GOAL OF THE EXERCISE - Once the line containing "based on how" is located in the records below, repeat it and all lines that follow it exactly, leaving out any picture.

DATA SECTION -
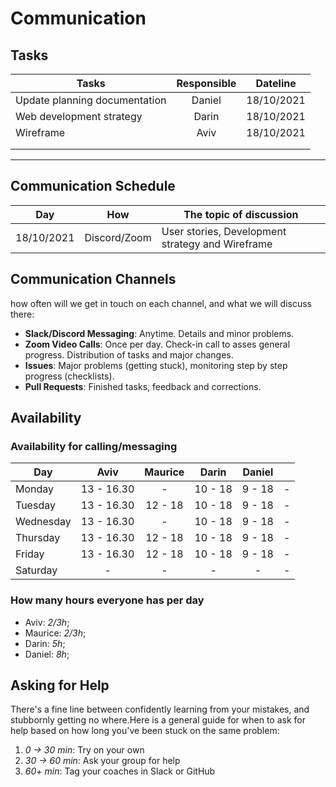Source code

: # Communication

## Tasks

| Tasks                         | Responsible |  Dateline  |
| ----------------------------- | :---------: | :--------: |
| Update planning documentation |   Daniel    | 18/10/2021 |
| Web development strategy      |    Darin    | 18/10/2021 |
| Wireframe                     |    Aviv     | 18/10/2021 |
|                               |             |            |
|                               |             |            |

<!-- any general rules you'd like to set for your group? -->

---

## Communication Schedule

| Day        |     How      | The topic of discussion                          |
| ---------- | :----------: | ------------------------------------------------ |
| 18/10/2021 | Discord/Zoom | User stories, Development strategy and Wireframe |

## Communication Channels

how often will we get in touch on each channel, and what we will discuss there:

- **Slack/Discord Messaging**: Anytime. Details and minor problems.
- **Zoom Video Calls**: Once per day. Check-in call to asses general progress.
  Distribution of tasks and major changes.
- **Issues**: Major problems (getting stuck), monitoring step by step progress
  (checklists).
- **Pull Requests**: Finished tasks, feedback and corrections.

## Availability

### Availability for calling/messaging

| Day       |    Aviv    | Maurice |  Darin  | Daniel |     |
| --------- | :--------: | :-----: | :-----: | :----: | :-: |
| Monday    | 13 - 16.30 |    -    | 10 - 18 | 9 - 18 |  -  |
| Tuesday   | 13 - 16.30 | 12 - 18 | 10 - 18 | 9 - 18 |  -  |
| Wednesday | 13 - 16.30 |    -    | 10 - 18 | 9 - 18 |  -  |
| Thursday  | 13 - 16.30 | 12 - 18 | 10 - 18 | 9 - 18 |  -  |
| Friday    | 13 - 16.30 | 12 - 18 | 10 - 18 | 9 - 18 |  -  |
| Saturday  |     -      |    -    |    -    |   -    |  -  |

### How many hours everyone has per day

- Aviv: _2/3h_;
- Maurice: _2/3h_;
- Darin: _5h_;
- Daniel: _8h_;

## Asking for Help

There's a fine line between confidently learning from your mistakes, and
stubbornly getting no where.Here is a general guide for when to ask for help
based on how long you've been stuck on the same problem:

1. _0 -> 30 min_: Try on your own
2. _30 -> 60 min_: Ask your group for help
3. _60+ min_: Tag your coaches in Slack or GitHub
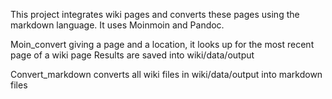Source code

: This project integrates wiki pages and converts these pages using the markdown language.
It uses Moinmoin and Pandoc.

Moin_convert giving a page and a location, it looks up for the most recent page of a wiki page
Results are saved into wiki/data/output

Convert_markdown converts all wiki files in wiki/data/output into markdown files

RESULT OF THIS EXERCISE -
based on how long you've been stuck on the same problem:

1. _0 -> 30 min_: Try on your own
2. _30 -> 60 min_: Ask your group for help
3. _60+ min_: Tag your coaches in Slack or GitHub
Source code

: This project integrates wiki pages and converts these pages using the markdown language.
It uses Moinmoin and Pandoc.

Moin_convert giving a page and a location, it looks up for the most recent page of a wiki page
Results are saved into wiki/data/output

Convert_markdown converts all wiki files in wiki/data/output into markdown files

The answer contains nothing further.